═══ DATA EXTRACT ═══
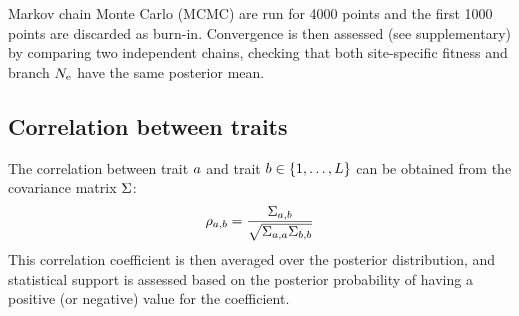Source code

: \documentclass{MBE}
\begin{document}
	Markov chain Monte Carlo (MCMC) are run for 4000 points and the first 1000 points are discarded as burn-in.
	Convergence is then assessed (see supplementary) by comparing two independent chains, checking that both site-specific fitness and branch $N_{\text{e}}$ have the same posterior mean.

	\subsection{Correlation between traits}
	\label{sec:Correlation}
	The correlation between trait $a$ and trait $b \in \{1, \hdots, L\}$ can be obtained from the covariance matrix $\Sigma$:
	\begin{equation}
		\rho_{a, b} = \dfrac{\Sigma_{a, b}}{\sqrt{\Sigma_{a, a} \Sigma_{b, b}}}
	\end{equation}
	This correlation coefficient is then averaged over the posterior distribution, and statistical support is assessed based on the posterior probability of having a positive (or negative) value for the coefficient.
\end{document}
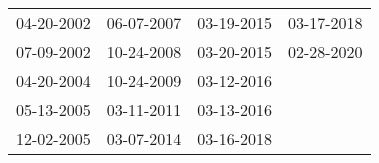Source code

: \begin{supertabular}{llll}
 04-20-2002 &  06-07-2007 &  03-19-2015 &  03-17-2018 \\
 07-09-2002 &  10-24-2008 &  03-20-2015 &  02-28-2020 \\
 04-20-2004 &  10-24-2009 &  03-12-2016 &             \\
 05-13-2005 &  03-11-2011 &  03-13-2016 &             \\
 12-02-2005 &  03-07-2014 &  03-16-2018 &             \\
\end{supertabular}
═══
Copy exactly, please, every line from the one holding "Markov chain Monte" through the last line of the data, both ends included, and no pictures.

■ RESPONSE BELOW:
	Markov chain Monte Carlo (MCMC) are run for 4000 points and the first 1000 points are discarded as burn-in.
	Convergence is then assessed (see supplementary) by comparing two independent chains, checking that both site-specific fitness and branch $N_{\text{e}}$ have the same posterior mean.

	\subsection{Correlation between traits}
	\label{sec:Correlation}
	The correlation between trait $a$ and trait $b \in \{1, \hdots, L\}$ can be obtained from the covariance matrix $\Sigma$:
	\begin{equation}
		\rho_{a, b} = \dfrac{\Sigma_{a, b}}{\sqrt{\Sigma_{a, a} \Sigma_{b, b}}}
	\end{equation}
	This correlation coefficient is then averaged over the posterior distribution, and statistical support is assessed based on the posterior probability of having a positive (or negative) value for the coefficient.
\end{document}
Source code

: \begin{supertabular}{llll}
 04-20-2002 &  06-07-2007 &  03-19-2015 &  03-17-2018 \\
 07-09-2002 &  10-24-2008 &  03-20-2015 &  02-28-2020 \\
 04-20-2004 &  10-24-2009 &  03-12-2016 &             \\
 05-13-2005 &  03-11-2011 &  03-13-2016 &             \\
 12-02-2005 &  03-07-2014 &  03-16-2018 &             \\
\end{supertabular}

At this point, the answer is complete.